(Saved data entries)
━━━━━━━━━━━━━━━━

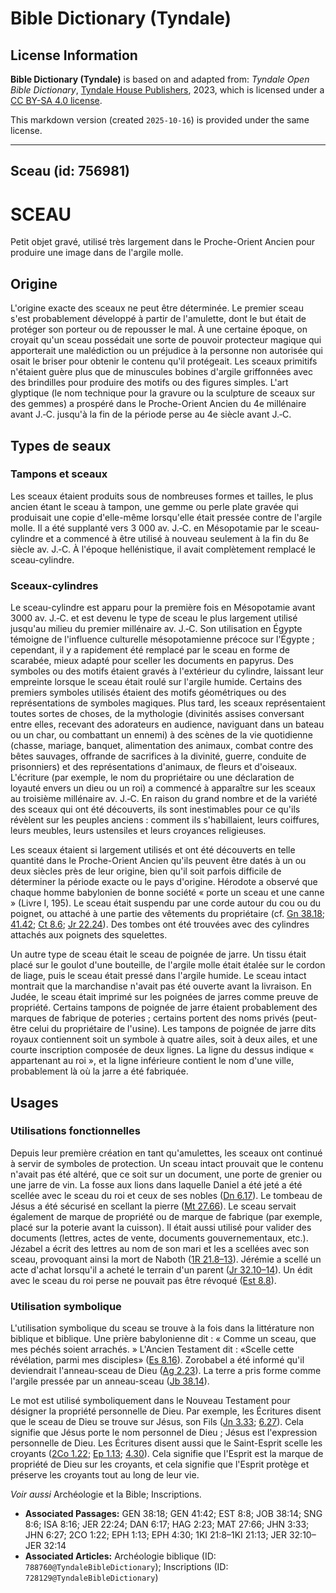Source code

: # Bible Dictionary (Tyndale)

## License Information

**Bible Dictionary (Tyndale)** is based on and adapted from: _Tyndale Open Bible Dictionary_, [Tyndale House Publishers](https://tyndaleopenresources.com/), 2023, which is licensed under a [CC BY-SA 4.0 license](https://creativecommons.org/licenses/by-sa/4.0/legalcode.en).

This markdown version (created `2025-10-16`) is provided under the same license.



--------------------------------

## Sceau (id: 756981)

SCEAU
=====

Petit objet gravé, utilisé très largement dans le Proche\-Orient Ancien pour produire une image dans de l'argile molle.

Origine
-------

L'origine exacte des sceaux ne peut être déterminée. Le premier sceau s'est probablement développé à partir de l'amulette, dont le but était de protéger son porteur ou de repousser le mal. À une certaine époque, on croyait qu'un sceau possédait une sorte de pouvoir protecteur magique qui apporterait une malédiction ou un préjudice à la personne non autorisée qui osait le briser pour obtenir le contenu qu'il protégeait. Les sceaux primitifs n'étaient guère plus que de minuscules bobines d'argile griffonnées avec des brindilles pour produire des motifs ou des figures simples. L'art glyptique (le nom technique pour la gravure ou la sculpture de sceaux sur des gemmes) a prospéré dans le Proche\-Orient Ancien du 4e millénaire avant J.‑C. jusqu'à la fin de la période perse au 4e siècle avant J.‑C.

Types de seaux
--------------

### Tampons et sceaux

Les sceaux étaient produits sous de nombreuses formes et tailles, le plus ancien étant le sceau à tampon, une gemme ou perle plate gravée qui produisait une copie d'elle\-même lorsqu'elle était pressée contre de l'argile molle. Il a été supplanté vers 3 000 av. J.‑C. en Mésopotamie par le sceau\-cylindre et a commencé à être utilisé à nouveau seulement à la fin du 8e siècle av. J.‑C. À l'époque hellénistique, il avait complètement remplacé le sceau\-cylindre.

### Sceaux\-cylindres

Le sceau\-cylindre est apparu pour la première fois en Mésopotamie avant 3000 av. J.‑C. et est devenu le type de sceau le plus largement utilisé jusqu'au milieu du premier millénaire av. J.‑C. Son utilisation en Égypte témoigne de l'influence culturelle mésopotamienne précoce sur l'Égypte ; cependant, il y a rapidement été remplacé par le sceau en forme de scarabée, mieux adapté pour sceller les documents en papyrus. Des symboles ou des motifs étaient gravés à l'extérieur du cylindre, laissant leur empreinte lorsque le sceau était roulé sur l'argile humide. Certains des premiers symboles utilisés étaient des motifs géométriques ou des représentations de symboles magiques. Plus tard, les sceaux représentaient toutes sortes de choses, de la mythologie (divinités assises conversant entre elles, recevant des adorateurs en audience, naviguant dans un bateau ou un char, ou combattant un ennemi) à des scènes de la vie quotidienne (chasse, mariage, banquet, alimentation des animaux, combat contre des bêtes sauvages, offrande de sacrifices à la divinité, guerre, conduite de prisonniers) et des représentations d'animaux, de fleurs et d'oiseaux. L'écriture (par exemple, le nom du propriétaire ou une déclaration de loyauté envers un dieu ou un roi) a commencé à apparaître sur les sceaux au troisième millénaire av. J.‑C. En raison du grand nombre et de la variété des sceaux qui ont été découverts, ils sont inestimables pour ce qu'ils révèlent sur les peuples anciens : comment ils s'habillaient, leurs coiffures, leurs meubles, leurs ustensiles et leurs croyances religieuses.

Les sceaux étaient si largement utilisés et ont été découverts en telle quantité dans le Proche\-Orient Ancien qu'ils peuvent être datés à un ou deux siècles près de leur origine, bien qu'il soit parfois difficile de déterminer la période exacte ou le pays d'origine. Hérodote a observé que chaque homme babylonien de bonne société « porte un sceau et une canne » (Livre I, 195\). Le sceau était suspendu par une corde autour du cou ou du poignet, ou attaché à une partie des vêtements du propriétaire (cf. [Gn 38\.18](https://ref.ly/Gen38:18); [41\.42](https://ref.ly/Gen41:42); [Ct 8\.6](https://ref.ly/Song8:6); [Jr 22\.24](https://ref.ly/Jer22:24)). Des tombes ont été trouvées avec des cylindres attachés aux poignets des squelettes.

Un autre type de sceau était le sceau de poignée de jarre. Un tissu était placé sur le goulot d'une bouteille, de l'argile molle était étalée sur le cordon de liage, puis le sceau était pressé dans l'argile humide. Le sceau intact montrait que la marchandise n'avait pas été ouverte avant la livraison. En Judée, le sceau était imprimé sur les poignées de jarres comme preuve de propriété. Certains tampons de poignée de jarre étaient probablement des marques de fabrique de poteries ; certains portent des noms privés (peut\-être celui du propriétaire de l'usine). Les tampons de poignée de jarre dits royaux contiennent soit un symbole à quatre ailes, soit à deux ailes, et une courte inscription composée de deux lignes. La ligne du dessus indique « appartenant au roi », et la ligne inférieure contient le nom d'une ville, probablement là où la jarre a été fabriquée.

Usages
------

### Utilisations fonctionnelles

Depuis leur première création en tant qu'amulettes, les sceaux ont continué à servir de symboles de protection. Un sceau intact prouvait que le contenu n'avait pas été altéré, que ce soit sur un document, une porte de grenier ou une jarre de vin. La fosse aux lions dans laquelle Daniel a été jeté a été scellée avec le sceau du roi et ceux de ses nobles ([Dn 6\.17](https://ref.ly/Dan6:17)). Le tombeau de Jésus a été sécurisé en scellant la pierre ([Mt 27\.66](https://ref.ly/Matt27:66)). Le sceau servait également de marque de propriété ou de marque de fabrique (par exemple, placé sur la poterie avant la cuisson). Il était aussi utilisé pour valider des documents (lettres, actes de vente, documents gouvernementaux, etc.). Jézabel a écrit des lettres au nom de son mari et les a scellées avec son sceau, provoquant ainsi la mort de Naboth ([1R 21\.8–13](https://ref.ly/1Kgs21:8-1Kgs21:13)). Jérémie a scellé un acte d'achat lorsqu'il a acheté le terrain d'un parent ([Jr 32\.10–14](https://ref.ly/Jer32:10-Jer32:14)). Un édit avec le sceau du roi perse ne pouvait pas être révoqué ([Est 8\.8](https://ref.ly/Esth8:8)).

### Utilisation symbolique

L'utilisation symbolique du sceau se trouve à la fois dans la littérature non biblique et biblique. Une prière babylonienne dit : « Comme un sceau, que mes péchés soient arrachés. » L'Ancien Testament dit : «Scelle cette révélation, parmi mes disciples» ([Es 8\.16](https://ref.ly/Isa8:16)). Zorobabel a été informé qu'il deviendrait l'anneau\-sceau de Dieu ([Ag 2\.23](https://ref.ly/Hag2:23)). La terre a pris forme comme l'argile pressée par un anneau\-sceau ([Jb 38\.14](https://ref.ly/Job38:14)).

Le mot est utilisé symboliquement dans le Nouveau Testament pour désigner la propriété personnelle de Dieu. Par exemple, les Écritures disent que le sceau de Dieu se trouve sur Jésus, son Fils ([Jn 3\.33](https://ref.ly/John3:33); [6\.27](https://ref.ly/John6:27)). Cela signifie que Jésus porte le nom personnel de Dieu ; Jésus est l'expression personnelle de Dieu. Les Écritures disent aussi que le Saint\-Esprit scelle les croyants ([2Co 1\.22](https://ref.ly/2Cor1:22); [Ep 1\.13](https://ref.ly/Eph1:13); [4\.30](https://ref.ly/Eph4:30)). Cela signifie que l'Esprit est la marque de propriété de Dieu sur les croyants, et cela signifie que l'Esprit protège et préserve les croyants tout au long de leur vie.

*Voir aussi* Archéologie et la Bible; Inscriptions.

* **Associated Passages:** GEN 38:18; GEN 41:42; EST 8:8; JOB 38:14; SNG 8:6; ISA 8:16; JER 22:24; DAN 6:17; HAG 2:23; MAT 27:66; JHN 3:33; JHN 6:27; 2CO 1:22; EPH 1:13; EPH 4:30; 1KI 21:8–1KI 21:13; JER 32:10–JER 32:14
* **Associated Articles:** Archéologie biblique (ID: `788760@TyndaleBibleDictionary`); Inscriptions (ID: `728129@TyndaleBibleDictionary`)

━━━━━━━━━━━━━━━━

What the exercise asks »
Only exact lines belong in the answer: those from the beginning of the entries above through the line holding "### Sceaux\-cylindres", with no pictures.

Answer to the problem »
Source code

: # Bible Dictionary (Tyndale)

## License Information

**Bible Dictionary (Tyndale)** is based on and adapted from: _Tyndale Open Bible Dictionary_, [Tyndale House Publishers](https://tyndaleopenresources.com/), 2023, which is licensed under a [CC BY-SA 4.0 license](https://creativecommons.org/licenses/by-sa/4.0/legalcode.en).

This markdown version (created `2025-10-16`) is provided under the same license.



--------------------------------

## Sceau (id: 756981)

SCEAU
=====

Petit objet gravé, utilisé très largement dans le Proche\-Orient Ancien pour produire une image dans de l'argile molle.

Origine
-------

L'origine exacte des sceaux ne peut être déterminée. Le premier sceau s'est probablement développé à partir de l'amulette, dont le but était de protéger son porteur ou de repousser le mal. À une certaine époque, on croyait qu'un sceau possédait une sorte de pouvoir protecteur magique qui apporterait une malédiction ou un préjudice à la personne non autorisée qui osait le briser pour obtenir le contenu qu'il protégeait. Les sceaux primitifs n'étaient guère plus que de minuscules bobines d'argile griffonnées avec des brindilles pour produire des motifs ou des figures simples. L'art glyptique (le nom technique pour la gravure ou la sculpture de sceaux sur des gemmes) a prospéré dans le Proche\-Orient Ancien du 4e millénaire avant J.‑C. jusqu'à la fin de la période perse au 4e siècle avant J.‑C.

Types de seaux
--------------

### Tampons et sceaux

Les sceaux étaient produits sous de nombreuses formes et tailles, le plus ancien étant le sceau à tampon, une gemme ou perle plate gravée qui produisait une copie d'elle\-même lorsqu'elle était pressée contre de l'argile molle. Il a été supplanté vers 3 000 av. J.‑C. en Mésopotamie par le sceau\-cylindre et a commencé à être utilisé à nouveau seulement à la fin du 8e siècle av. J.‑C. À l'époque hellénistique, il avait complètement remplacé le sceau\-cylindre.

### Sceaux\-cylindres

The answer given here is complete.